Sterile air will be required in very large volumes in many aerobic fermentation processes. Although there are a number of ways of sterilizing air, only two have found permanent application. These are heat and filtration. Heat is generally too costly for full-scale operation (see also Chapter 5).
Historically, glass wool, glass fibre or mineral slag wool have been used as filter material, but currently most fermenters are fitted with cartridge-type filters as discussed in Chapter 5. However, before the filter may
be used it, too, must be sterilized in association with the fermenter.

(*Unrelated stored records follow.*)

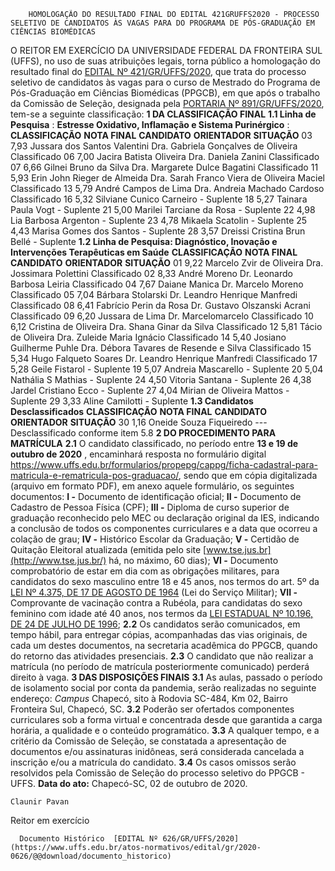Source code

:         HOMOLOGAÇÃO DO RESULTADO FINAL DO EDITAL 421GRUFFS2020 - PROCESSO SELETIVO DE CANDIDATOS ÀS VAGAS PARA DO PROGRAMA DE PÓS-GRADUAÇÃO EM CIÊNCIAS BIOMÉDICAS  

 O REITOR EM EXERCÍCIO DA UNIVERSIDADE FEDERAL DA FRONTEIRA SUL (UFFS), no uso de suas atribuições legais, torna público a homologação do resultado final do [EDITAL Nº 421/GR/UFFS/2020](https://www.uffs.edu.br/atos-normativos/edital/gr/2020-0421), que trata do processo seletivo de candidatos às vagas para o curso de Mestrado do Programa de Pós-Graduação em Ciências Biomédicas (PPGCB), em que após o trabalho da Comissão de Seleção, designada pela [PORTARIA Nº 891/GR/UFFS/2020](https://www.uffs.edu.br/atos-normativos/portaria/gr/2020-0891), tem-se a seguinte classificação:  **1 DA CLASSIFICAÇÃO FINAL** **1.1 Linha de Pesquisa** : **Estresse Oxidativo, Inflamação e Sistema Purinérgico** :     **CLASSIFICAÇÃO**   **NOTA FINAL**   **CANDIDATO**   **ORIENTADOR**   **SITUAÇÃO**     03   7,93   Jussara dos Santos Valentini   Dra. Gabriela Gonçalves de Oliveira   Classificado     06   7,00   Jacira Batista Oliveira   Dra. Daniela Zanini   Classificado     07   6,66   Gilnei Bruno da Silva   Dra. Margarete Dulce Bagatini   Classificado     11   5,93   Erin John Rieger de Almeida   Dra. Sarah Franco Viera de Oliveira Maciel   Classificado     13   5,79   André Campos de Lima   Dra. Andreia Machado Cardoso   Classificado     16   5,32   Silviane Cunico Carneiro   -   Suplente     18   5,27   Tainara Paula Vogt   -   Suplente     21   5,00   Marilei Tarciane da Rosa   -   Suplente     22   4,98   Lia Barbosa Argenton   -   Suplente     23   4,78   Mikaela Scatolin   -   Suplente     25   4,43   Marisa Gomes dos Santos   -   Suplente     28   3,57   Dreissi Cristina Brun Bellé   -   Suplente     **1.2 Linha de Pesquisa: Diagnóstico, Inovação e Intervenções Terapêuticas em Saúde**     **CLASSIFICAÇÃO**   **NOTA FINAL**   **CANDIDATO**   **ORIENTADOR**   **SITUAÇÃO**     01   9,22   Marcelo Zvir de Oliveira   Dra. Jossimara Polettini   Classificado     02   8,33   André Moreno   Dr. Leonardo Barbosa Leiria   Classificado     04   7,67   Daiane Manica   Dr. Marcelo Moreno   Classificado     05   7,04   Bárbara Stolarski   Dr. Leandro Henrique Manfredi   Classificado     08   6,41   Fabrício Perin da Rosa   Dr. Gustavo Olszanski Acrani   Classificado     09   6,20   Jussara de Lima   Dr. Marcelomarcelo   Classificado     10   6,12   Cristina de Oliveira   Dra. Shana Ginar da Silva   Classificado     12   5,81   Tácio de Oliveira   Dra. Zuleide Maria Ignácio   Classificado     14   5,40   Josiano Guilherme Puhle   Dra. Débora Tavares de Resende e Silva   Classificado     15   5,34   Hugo Falqueto Soares   Dr. Leandro Henrique Manfredi   Classificado     17   5,28   Geile Fistarol   -   Suplente     19   5,07   Andreia Mascarello   -   Suplente     20   5,04   Nathália S Mathias   -   Suplente     24   4,50   Vitoria Santana   -   Suplente     26   4,38   Jardel Cristiano Ecco   -   Suplente     27   4,04   Mirian de Oliveira Mattos   -   Suplente     29   3,33   Aline Camilotti   -   Suplente     **1.3 Candidatos Desclassificados**     **CLASSIFICAÇÃO**   **NOTA FINAL**   **CANDIDATO**   **ORIENTADOR**   **SITUAÇÃO**     30   1,16   Oneide Souza Fiqueiredo   ---   Desclassificado conforme item 5.8      **2 DO PROCEDIMENTO PARA MATRÍCULA** **2.1**  O candidato classificado, no período entre **13 e 19 de outubro de 2020** , encaminhará resposta no formulário digital <https://www.uffs.edu.br/formularios/propepg/cappg/ficha-cadastral-para-matricula-e-rematricula-pos-graduacao/>, sendo que em cópia digitalizada (arquivo em formato PDF), em anexo aquele formulário, os seguintes documentos: **I -**  Documento de identificação oficial; **II -**  Documento de Cadastro de Pessoa Física (CPF); **III -**  Diploma de curso superior de graduação reconhecido pelo MEC ou declaração original da IES, indicando a conclusão de todos os componentes curriculares e a data que ocorreu a colação de grau; **IV -**  Histórico Escolar da Graduação; **V -**  Certidão de Quitação Eleitoral atualizada (emitida pelo site [www.tse.jus.br](http://www.tse.jus.br/) há, no máximo, 60 dias); **VI -**  Documento comprobatório de estar em dia com as obrigações militares, para candidatos do sexo masculino entre 18 e 45 anos, nos termos do art. 5º da [LEI Nº 4.375, DE 17 DE AGOSTO DE 1964](http://www.planalto.gov.br/ccivil_03/LEIS/L4375.htm) (Lei do Serviço Militar); **VII -**  Comprovante de vacinação contra a Rubéola, para candidatas do sexo feminino com idade até 40 anos, nos termos da [LEI ESTADUAL Nº 10.196, DE 24 DE JULHO DE 1996](http://leis.alesc.sc.gov.br/html/1996/10196_1996_lei.html); **2.2**  Os candidatos serão comunicados, em tempo hábil, para entregar cópias, acompanhadas das vias originais, de cada um destes documentos, na secretaria acadêmica do PPGCB, quando do retorno das atividades presenciais. **2.3**  O candidato que não realizar a matrícula (no período de matrícula posteriormente comunicado) perderá direito à vaga.  **3 DAS DISPOSIÇÕES FINAIS** **3.1**  As aulas, passado o período de isolamento social por conta da pandemia, serão realizadas no seguinte endereço: *Campus*  Chapecó, sito à Rodovia SC-484, Km 02, Bairro Fronteira Sul, Chapecó, SC. **3.2**  Poderão ser ofertados componentes curriculares sob a forma virtual e concentrada desde que garantida a carga horária, a qualidade e o conteúdo programático. **3.3**  A qualquer tempo, e a critério da Comissão de Seleção, se constatada a apresentação de documentos e/ou assinaturas inidôneas, será considerada cancelada a inscrição e/ou a matrícula do candidato. **3.4**  Os casos omissos serão resolvidos pela Comissão de Seleção do processo seletivo do PPGCB - UFFS.        **Data do ato:** Chapecó-SC, 02 de outubro de 2020.   
 

    Claunir Pavan   
 Reitor em exercício 

      Documento Histórico  [EDITAL Nº 626/GR/UFFS/2020](https://www.uffs.edu.br/atos-normativos/edital/gr/2020-0626/@@download/documento_historico)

Two procedures are commonly followed depending on the construction of the filter unit.
Figure 7.18 shows the simple unit described by Richards (1968). During sterilization the main nonsterile air-inlet valve A is shut, and initially the sterile air valve B is closed. Steam is applied at valve C and air is purged downwards through the filter to a bleed valve at the base. When the steam is issuing freely through the bleed valve, the valve B is opened to allow steam to pass into the fermenter as well as the filter. It is essential to adjust the bleed valve to ensure that the correct sterilization pressure is maintained in the fermenter and filter for the remainder of the sterilization cycle.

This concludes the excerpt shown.